STRONG TRUST BETWEEN GERMANS AND HUNGARIANS

Nézőpont Intézet has compiled its 2020 Germany-Hungary barometer examining the two nations’ opinions on each other and their bilateral relations. The barometer was prepared with the support of the Konrad Adenauer Foundation and the Foundation for a Civic Hungary by interviewing 1000 persons in each country from representative samples of their adult societies.

An important conclusion of the survey is that the two nations trust each other. This is supported by the fact that equal proportions of Hungarians and Germans said they would accept a person belonging to the other nation in various social roles. Over 80 percent would accept them as an equal friend, family member or neighbour, but over 70 percent would  also accept them as their superior at work.

The good news in terms of building mutual trust is that two-thirds of Germans had a “more good than bad” opinion about Hungary “overall” last year and again this year (66 and 64 percent, respectively), but Hungarians’ opinion has improved significantly along with the Orban-Merkel relationship, in parallel with the discarding of the compulsory resettlement quota initiative. In summer 2019 only 45 percent of Hungarians had a good opinion of Germany, while in summer 2020 this rate reached 72 percent.

Despite the improvement, on many issues Germans are more critical of Hungary than Hungarians are of Germany.

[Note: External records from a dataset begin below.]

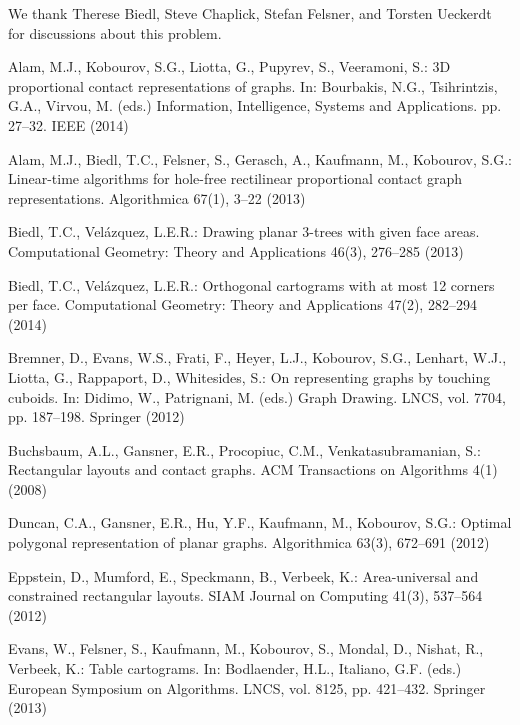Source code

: \documentclass{llncs}
\begin{document}
\medskip
{} We thank 
 Therese Biedl, Steve Chaplick, Stefan Felsner, and Torsten Ueckerdt for discussions about this problem.





{
\begin{small}
\begin{thebibliography}{10}
\providecommand{\url}[1]{\texttt{#1}}
\providecommand{\urlprefix}{URL }

Alam, M.J., Kobourov, S.G., Liotta, G., Pupyrev, S., Veeramoni, S.: {3D}
  proportional contact representations of graphs. In: Bourbakis, N.G.,
  Tsihrintzis, G.A., Virvou, M. (eds.) Information, Intelligence, Systems and
  Applications. pp. 27--32. {IEEE} (2014)

Alam, M.J., Biedl, T.C., Felsner, S., Gerasch, A., Kaufmann, M., Kobourov,
  S.G.: Linear-time algorithms for hole-free rectilinear proportional contact
  graph representations. Algorithmica  67(1),  3--22 (2013)

Biedl, T.C., Vel{\'{a}}zquez, L.E.R.: Drawing planar 3-trees with given face
  areas. Computational Geometry: Theory and Applications  46(3),  276--285
  (2013)

Biedl, T.C., Vel{\'{a}}zquez, L.E.R.: Orthogonal cartograms with at most 12
  corners per face. Computational Geometry: Theory and Applications  47(2),
  282--294 (2014)

Bremner, D., Evans, W.S., Frati, F., Heyer, L.J., Kobourov, S.G., Lenhart,
  W.J., Liotta, G., Rappaport, D., Whitesides, S.: On representing graphs by
  touching cuboids. In: Didimo, W., Patrignani, M. (eds.) Graph Drawing. LNCS,
  vol. 7704, pp. 187--198. Springer (2012)

Buchsbaum, A.L., Gansner, E.R., Procopiuc, C.M., Venkatasubramanian, S.:
  Rectangular layouts and contact graphs. ACM Transactions on Algorithms  4(1)
  (2008)

Duncan, C.A., Gansner, E.R., Hu, Y.F., Kaufmann, M., Kobourov, S.G.: Optimal
  polygonal representation of planar graphs. Algorithmica  63(3),  672--691
  (2012)

Eppstein, D., Mumford, E., Speckmann, B., Verbeek, K.: Area-universal and
  constrained rectangular layouts. SIAM Journal on Computing  41(3),  537--564
  (2012)

Evans, W., Felsner, S., Kaufmann, M., Kobourov, S., Mondal, D., Nishat, R.,
  Verbeek, K.: Table cartograms. In: Bodlaender, H.L., Italiano, G.F. (eds.)
  European Symposium on Algorithms. LNCS, vol. 8125, pp. 421--432. Springer
  (2013)


\end{thebibliography}
\end{small}}
\end{document}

This is due to a 10-year long campaign by the German press against the Orbán government, which has turned Germans’ attutide more critical toward Hungary than it is the other way around. Nézőpont analyzed 8 750 reports published in the German press since 2016, and found that only 221 were sympathetic to the Hungarian government’s aspirations, while 3 757 were critical, offensive or biased (the rest were neutral). For example, only 36 percent of German respondents think that the media in Hungary is free to criticise the government, which is contrary to direct experience. Likewise, only 23 percent think that in Hungary the rights of national and ethnic minorities are protected, even though it is precisely the Orbán government that has confirmed the legal status of and support for national minorities or introduced a day of remembrance for Germans  deported after World War II. In contrast, 61 percent of Hungarians think that the German media is free to criticise the government, and 57 percent think that the rights of nationalities are protected in Germany. This indicates that Hungarians are either not aware or are not quite so critical of the Merkel-worship or the situation of Turkish immigrants as presented in the German media.

Germans consider the state of bilateral relations more negatively than last year (approval rate fell from 42 to 33 percent) and do so in greater numbers than Hungarians (approval rate grew from 53 to 60 percent), although the German Chancellor and the Hungarian Prime Minister’s pragmatic alliance has proved to be advantageous in several European conflicts, such as the election of the European Commission president or the adoption of the EU multiannual financial framework. At the same time, public opinion in both countries traces the difficulties of bilateral relations primarily to the differences in migration policy. It is a key question for the future whether a pan-European solution can be found despite conflicting views concerning this issue.

75 percent of Hungarians and 67 percent of Germans would like to improve bilateral relations. While Hungarians see the breakout points mainly in economic policy (51 percent named this as an area of closer cooperation), Germans would prefer a stronger alliance on immigration policy and the fight against climate change (48 and 37 percent, respectively).

Due to the coronavirus pandemic, Nézőpont Intézet presented the survey data at an exclusive event.  CEO Ágoston Mráz spoke about how it would be a mistake for the German Left to once more concern itself with Hungary in the 2021 elections like it did in 2017, when this approach earned the Martin Schulz-led Social Democrats their worst election result. It is clear, nevertheless, that the German Left is doing its best to make the cooperation between the German Chancellor and the Hungarian Prime Minister difficult. Head of the Konrad Adenauer Foundation’s Budapest office, Frank Spengler emphasised that the two nations are connected in numerous ways, calling Jugendwerk particularly important. He highlighted the two countries’ emerging military-industrial cooperation, which could open up a new dimension in good economic relations. Newly appointed head of the Media School at Matthias Corvinus College Boris Kalnoky, who has decades of journalistic experience in the German media has said that for Germans the European project was part of their identity and their sharp criticism of Hungary was the result of a presumption that Hungary was in opposition to it. He also pointed out that there are few young people among Germans visiting Hungary (39 percent of Hungarians and 29 percent of Germans under the age of 30 said they had visited the other country since 1990), and this would make a targeted tourism program worthwile.